● **INSTRUCTIONS FOR THE TASK**:
What is the number of lines below that include "supporters"? Give that number alone.

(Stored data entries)
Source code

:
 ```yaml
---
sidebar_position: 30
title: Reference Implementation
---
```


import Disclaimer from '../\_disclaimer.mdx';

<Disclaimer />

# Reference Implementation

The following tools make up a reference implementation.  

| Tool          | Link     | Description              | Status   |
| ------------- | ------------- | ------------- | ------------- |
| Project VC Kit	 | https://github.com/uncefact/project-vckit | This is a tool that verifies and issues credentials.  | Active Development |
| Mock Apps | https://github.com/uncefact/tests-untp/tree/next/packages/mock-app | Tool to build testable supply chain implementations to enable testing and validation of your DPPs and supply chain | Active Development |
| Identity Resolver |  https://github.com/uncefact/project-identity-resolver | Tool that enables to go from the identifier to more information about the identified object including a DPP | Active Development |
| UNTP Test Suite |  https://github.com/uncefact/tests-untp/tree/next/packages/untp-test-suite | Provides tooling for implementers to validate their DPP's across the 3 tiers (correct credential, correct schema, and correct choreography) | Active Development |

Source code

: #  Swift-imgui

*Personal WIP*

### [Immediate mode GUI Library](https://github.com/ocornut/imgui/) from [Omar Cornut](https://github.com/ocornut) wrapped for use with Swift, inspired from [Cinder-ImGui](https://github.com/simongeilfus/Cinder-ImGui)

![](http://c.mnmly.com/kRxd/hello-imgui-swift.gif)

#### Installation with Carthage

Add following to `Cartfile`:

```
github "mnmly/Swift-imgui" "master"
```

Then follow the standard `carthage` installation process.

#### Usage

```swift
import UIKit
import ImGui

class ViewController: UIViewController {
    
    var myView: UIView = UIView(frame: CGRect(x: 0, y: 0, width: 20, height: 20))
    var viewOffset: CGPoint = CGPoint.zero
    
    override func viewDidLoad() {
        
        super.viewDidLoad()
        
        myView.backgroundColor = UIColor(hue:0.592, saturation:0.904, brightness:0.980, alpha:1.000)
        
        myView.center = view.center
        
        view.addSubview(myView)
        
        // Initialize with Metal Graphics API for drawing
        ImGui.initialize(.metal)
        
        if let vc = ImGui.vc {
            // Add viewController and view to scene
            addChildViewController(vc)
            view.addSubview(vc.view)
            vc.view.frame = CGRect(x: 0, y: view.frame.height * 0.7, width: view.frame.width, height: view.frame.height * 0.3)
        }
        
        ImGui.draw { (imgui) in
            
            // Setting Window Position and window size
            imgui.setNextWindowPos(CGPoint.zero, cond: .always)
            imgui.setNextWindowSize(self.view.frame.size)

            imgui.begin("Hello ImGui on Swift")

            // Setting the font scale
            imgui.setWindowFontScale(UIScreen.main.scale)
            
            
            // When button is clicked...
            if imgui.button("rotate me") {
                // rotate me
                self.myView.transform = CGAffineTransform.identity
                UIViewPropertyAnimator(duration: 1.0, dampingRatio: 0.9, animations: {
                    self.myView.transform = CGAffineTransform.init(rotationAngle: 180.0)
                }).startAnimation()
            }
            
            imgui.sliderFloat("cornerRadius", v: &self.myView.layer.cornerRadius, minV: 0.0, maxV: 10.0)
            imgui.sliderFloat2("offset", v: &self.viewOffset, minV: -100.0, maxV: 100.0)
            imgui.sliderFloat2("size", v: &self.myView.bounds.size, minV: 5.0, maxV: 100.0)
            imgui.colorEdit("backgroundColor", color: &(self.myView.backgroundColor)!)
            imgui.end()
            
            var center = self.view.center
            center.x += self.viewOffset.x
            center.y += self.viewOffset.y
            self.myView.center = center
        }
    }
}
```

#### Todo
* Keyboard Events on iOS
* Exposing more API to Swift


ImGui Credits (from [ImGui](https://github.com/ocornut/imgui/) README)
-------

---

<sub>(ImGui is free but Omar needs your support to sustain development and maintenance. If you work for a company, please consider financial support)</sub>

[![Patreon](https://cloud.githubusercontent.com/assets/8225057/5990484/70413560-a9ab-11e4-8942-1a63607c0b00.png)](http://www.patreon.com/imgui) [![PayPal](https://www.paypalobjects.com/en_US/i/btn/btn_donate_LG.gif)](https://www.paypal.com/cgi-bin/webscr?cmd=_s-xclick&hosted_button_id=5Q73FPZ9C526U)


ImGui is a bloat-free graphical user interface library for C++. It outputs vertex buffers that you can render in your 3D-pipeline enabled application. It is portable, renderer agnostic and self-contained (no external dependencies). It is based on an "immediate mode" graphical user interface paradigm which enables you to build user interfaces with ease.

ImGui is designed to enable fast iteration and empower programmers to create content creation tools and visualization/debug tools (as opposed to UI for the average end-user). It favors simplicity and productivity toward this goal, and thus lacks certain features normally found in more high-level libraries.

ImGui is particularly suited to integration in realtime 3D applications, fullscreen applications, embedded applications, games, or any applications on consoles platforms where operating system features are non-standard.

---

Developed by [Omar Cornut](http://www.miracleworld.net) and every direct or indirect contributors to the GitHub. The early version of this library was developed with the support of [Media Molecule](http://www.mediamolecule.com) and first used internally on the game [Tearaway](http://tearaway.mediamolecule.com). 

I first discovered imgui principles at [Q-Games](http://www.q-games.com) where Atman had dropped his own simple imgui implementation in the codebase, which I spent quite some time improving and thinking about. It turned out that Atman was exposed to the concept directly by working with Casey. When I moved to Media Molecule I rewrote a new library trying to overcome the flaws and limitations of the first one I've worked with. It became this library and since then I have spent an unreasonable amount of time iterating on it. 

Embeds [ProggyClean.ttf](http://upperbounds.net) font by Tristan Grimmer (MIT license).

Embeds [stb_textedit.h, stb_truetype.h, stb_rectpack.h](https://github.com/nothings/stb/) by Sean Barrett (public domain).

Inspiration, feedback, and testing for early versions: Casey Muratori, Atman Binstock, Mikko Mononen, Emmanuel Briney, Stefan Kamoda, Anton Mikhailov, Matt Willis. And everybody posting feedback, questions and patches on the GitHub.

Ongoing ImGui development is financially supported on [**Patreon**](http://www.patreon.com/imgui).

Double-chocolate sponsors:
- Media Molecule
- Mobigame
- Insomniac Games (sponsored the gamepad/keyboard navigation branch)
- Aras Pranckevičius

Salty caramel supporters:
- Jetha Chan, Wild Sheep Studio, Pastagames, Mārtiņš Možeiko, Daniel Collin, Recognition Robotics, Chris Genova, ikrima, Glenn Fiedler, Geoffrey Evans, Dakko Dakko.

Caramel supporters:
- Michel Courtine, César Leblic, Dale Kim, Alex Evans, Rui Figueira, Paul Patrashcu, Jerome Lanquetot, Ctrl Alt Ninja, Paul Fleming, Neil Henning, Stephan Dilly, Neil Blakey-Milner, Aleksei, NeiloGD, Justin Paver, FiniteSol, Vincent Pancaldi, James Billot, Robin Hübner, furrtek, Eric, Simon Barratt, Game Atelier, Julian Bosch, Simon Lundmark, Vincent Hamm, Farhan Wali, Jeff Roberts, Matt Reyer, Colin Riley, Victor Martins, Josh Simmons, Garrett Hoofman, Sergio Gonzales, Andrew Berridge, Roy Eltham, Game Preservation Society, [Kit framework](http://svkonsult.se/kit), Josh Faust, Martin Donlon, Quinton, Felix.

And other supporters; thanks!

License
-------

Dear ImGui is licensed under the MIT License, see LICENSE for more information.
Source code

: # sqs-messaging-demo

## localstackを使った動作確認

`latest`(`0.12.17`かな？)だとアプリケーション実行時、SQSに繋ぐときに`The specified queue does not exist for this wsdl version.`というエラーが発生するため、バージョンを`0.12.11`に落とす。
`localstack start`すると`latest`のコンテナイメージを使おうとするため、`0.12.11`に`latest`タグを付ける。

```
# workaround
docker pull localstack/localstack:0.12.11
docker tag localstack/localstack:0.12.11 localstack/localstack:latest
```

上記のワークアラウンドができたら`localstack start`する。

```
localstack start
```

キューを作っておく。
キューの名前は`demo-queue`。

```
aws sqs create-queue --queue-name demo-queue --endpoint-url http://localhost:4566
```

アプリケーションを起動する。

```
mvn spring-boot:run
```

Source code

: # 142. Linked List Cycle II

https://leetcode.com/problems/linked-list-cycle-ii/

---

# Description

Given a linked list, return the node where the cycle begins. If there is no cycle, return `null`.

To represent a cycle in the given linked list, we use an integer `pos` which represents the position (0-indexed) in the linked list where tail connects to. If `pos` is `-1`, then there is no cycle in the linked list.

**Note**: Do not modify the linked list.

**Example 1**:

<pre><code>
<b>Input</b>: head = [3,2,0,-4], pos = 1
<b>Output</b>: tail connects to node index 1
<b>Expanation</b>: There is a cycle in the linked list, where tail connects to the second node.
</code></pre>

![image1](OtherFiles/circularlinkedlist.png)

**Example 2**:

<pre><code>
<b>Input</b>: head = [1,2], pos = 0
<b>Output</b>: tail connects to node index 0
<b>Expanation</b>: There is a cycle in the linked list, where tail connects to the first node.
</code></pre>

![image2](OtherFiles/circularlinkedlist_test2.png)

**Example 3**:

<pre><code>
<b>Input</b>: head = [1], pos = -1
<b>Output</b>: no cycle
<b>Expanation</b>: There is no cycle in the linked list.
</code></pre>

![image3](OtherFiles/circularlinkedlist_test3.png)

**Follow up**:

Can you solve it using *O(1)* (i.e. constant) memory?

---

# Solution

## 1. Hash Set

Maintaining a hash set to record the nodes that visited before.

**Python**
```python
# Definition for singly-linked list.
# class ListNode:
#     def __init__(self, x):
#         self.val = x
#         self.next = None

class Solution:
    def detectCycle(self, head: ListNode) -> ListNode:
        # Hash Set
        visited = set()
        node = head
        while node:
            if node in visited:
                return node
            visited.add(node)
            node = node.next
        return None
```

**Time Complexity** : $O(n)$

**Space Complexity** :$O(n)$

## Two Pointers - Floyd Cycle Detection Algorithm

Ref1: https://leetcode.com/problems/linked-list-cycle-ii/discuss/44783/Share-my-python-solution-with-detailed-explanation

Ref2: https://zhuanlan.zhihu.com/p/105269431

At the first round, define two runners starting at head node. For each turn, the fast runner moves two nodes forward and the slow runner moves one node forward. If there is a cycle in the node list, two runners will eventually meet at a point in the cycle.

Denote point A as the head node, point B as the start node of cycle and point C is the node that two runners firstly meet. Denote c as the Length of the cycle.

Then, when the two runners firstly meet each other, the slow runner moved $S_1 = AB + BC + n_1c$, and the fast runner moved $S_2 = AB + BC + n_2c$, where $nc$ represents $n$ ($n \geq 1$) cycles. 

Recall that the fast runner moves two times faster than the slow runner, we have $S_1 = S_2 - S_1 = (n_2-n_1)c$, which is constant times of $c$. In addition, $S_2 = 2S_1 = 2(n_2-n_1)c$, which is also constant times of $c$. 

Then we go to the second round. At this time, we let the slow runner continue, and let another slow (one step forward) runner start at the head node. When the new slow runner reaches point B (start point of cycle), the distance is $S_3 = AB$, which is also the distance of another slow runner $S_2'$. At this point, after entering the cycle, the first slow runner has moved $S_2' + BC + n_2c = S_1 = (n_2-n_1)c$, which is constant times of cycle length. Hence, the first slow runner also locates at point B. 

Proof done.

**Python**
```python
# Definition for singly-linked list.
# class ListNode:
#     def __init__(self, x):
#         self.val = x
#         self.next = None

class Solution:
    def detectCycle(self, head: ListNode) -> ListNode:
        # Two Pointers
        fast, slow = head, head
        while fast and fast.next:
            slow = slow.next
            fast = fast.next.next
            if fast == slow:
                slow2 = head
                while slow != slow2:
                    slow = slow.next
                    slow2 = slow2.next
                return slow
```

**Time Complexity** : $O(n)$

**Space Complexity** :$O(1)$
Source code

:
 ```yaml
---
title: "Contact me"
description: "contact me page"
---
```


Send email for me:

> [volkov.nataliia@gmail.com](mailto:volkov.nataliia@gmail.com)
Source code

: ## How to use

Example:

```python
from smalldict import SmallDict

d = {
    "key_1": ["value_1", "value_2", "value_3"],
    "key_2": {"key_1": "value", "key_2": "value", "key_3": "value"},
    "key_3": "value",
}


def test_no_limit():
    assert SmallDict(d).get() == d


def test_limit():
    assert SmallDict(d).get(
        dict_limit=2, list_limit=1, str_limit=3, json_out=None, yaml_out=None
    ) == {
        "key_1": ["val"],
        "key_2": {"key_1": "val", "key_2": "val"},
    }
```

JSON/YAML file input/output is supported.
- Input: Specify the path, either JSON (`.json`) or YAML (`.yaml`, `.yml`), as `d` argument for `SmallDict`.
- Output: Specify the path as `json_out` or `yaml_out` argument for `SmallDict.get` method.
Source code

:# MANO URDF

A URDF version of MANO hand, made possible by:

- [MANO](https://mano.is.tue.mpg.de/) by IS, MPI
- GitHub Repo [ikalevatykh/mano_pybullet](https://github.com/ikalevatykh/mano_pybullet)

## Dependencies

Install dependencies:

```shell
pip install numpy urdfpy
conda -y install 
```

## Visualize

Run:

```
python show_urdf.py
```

● **WRITTEN SOLUTION**:
3